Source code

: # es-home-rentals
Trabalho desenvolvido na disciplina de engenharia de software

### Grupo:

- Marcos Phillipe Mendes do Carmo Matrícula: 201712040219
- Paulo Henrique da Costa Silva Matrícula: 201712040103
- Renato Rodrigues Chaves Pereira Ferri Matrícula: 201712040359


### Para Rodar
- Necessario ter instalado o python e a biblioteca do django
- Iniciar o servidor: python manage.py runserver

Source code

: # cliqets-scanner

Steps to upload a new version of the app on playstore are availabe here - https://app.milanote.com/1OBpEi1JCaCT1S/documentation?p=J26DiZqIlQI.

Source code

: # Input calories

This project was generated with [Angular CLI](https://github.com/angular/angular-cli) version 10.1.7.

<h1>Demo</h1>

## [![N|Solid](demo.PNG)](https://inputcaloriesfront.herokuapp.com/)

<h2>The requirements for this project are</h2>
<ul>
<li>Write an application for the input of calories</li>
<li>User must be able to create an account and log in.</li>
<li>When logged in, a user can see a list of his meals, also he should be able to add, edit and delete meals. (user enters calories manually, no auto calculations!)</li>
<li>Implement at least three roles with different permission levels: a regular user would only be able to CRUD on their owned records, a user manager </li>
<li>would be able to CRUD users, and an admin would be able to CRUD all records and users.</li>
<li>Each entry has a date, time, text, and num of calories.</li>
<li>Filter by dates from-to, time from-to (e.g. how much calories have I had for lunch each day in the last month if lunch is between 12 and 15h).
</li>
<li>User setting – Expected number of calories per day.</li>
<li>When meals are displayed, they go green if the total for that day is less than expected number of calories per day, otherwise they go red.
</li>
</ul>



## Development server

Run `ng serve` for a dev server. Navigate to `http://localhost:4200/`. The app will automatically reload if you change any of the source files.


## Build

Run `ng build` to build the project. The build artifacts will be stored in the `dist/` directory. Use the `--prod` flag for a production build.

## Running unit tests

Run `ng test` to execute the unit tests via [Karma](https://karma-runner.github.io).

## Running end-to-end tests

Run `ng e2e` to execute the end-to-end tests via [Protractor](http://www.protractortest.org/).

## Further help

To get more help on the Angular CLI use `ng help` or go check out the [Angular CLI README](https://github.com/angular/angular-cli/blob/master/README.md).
----------------
* Task to carry out:
Print all of the entries exactly as they are written.

* Problem solution:
Source code

: # es-home-rentals
Trabalho desenvolvido na disciplina de engenharia de software

### Grupo:

- Marcos Phillipe Mendes do Carmo Matrícula: 201712040219
- Paulo Henrique da Costa Silva Matrícula: 201712040103
- Renato Rodrigues Chaves Pereira Ferri Matrícula: 201712040359


### Para Rodar
- Necessario ter instalado o python e a biblioteca do django
- Iniciar o servidor: python manage.py runserver

Source code

: # cliqets-scanner

Steps to upload a new version of the app on playstore are availabe here - https://app.milanote.com/1OBpEi1JCaCT1S/documentation?p=J26DiZqIlQI.

Source code

: # Input calories

This project was generated with [Angular CLI](https://github.com/angular/angular-cli) version 10.1.7.

<h1>Demo</h1>

## [![N|Solid](demo.PNG)](https://inputcaloriesfront.herokuapp.com/)

<h2>The requirements for this project are</h2>
<ul>
<li>Write an application for the input of calories</li>
<li>User must be able to create an account and log in.</li>
<li>When logged in, a user can see a list of his meals, also he should be able to add, edit and delete meals. (user enters calories manually, no auto calculations!)</li>
<li>Implement at least three roles with different permission levels: a regular user would only be able to CRUD on their owned records, a user manager </li>
<li>would be able to CRUD users, and an admin would be able to CRUD all records and users.</li>
<li>Each entry has a date, time, text, and num of calories.</li>
<li>Filter by dates from-to, time from-to (e.g. how much calories have I had for lunch each day in the last month if lunch is between 12 and 15h).
</li>
<li>User setting – Expected number of calories per day.</li>
<li>When meals are displayed, they go green if the total for that day is less than expected number of calories per day, otherwise they go red.
</li>
</ul>



## Development server

Run `ng serve` for a dev server. Navigate to `http://localhost:4200/`. The app will automatically reload if you change any of the source files.


## Build

Run `ng build` to build the project. The build artifacts will be stored in the `dist/` directory. Use the `--prod` flag for a production build.

## Running unit tests

Run `ng test` to execute the unit tests via [Karma](https://karma-runner.github.io).

## Running end-to-end tests

Run `ng e2e` to execute the end-to-end tests via [Protractor](http://www.protractortest.org/).

## Further help

To get more help on the Angular CLI use `ng help` or go check out the [Angular CLI README](https://github.com/angular/angular-cli/blob/master/README.md).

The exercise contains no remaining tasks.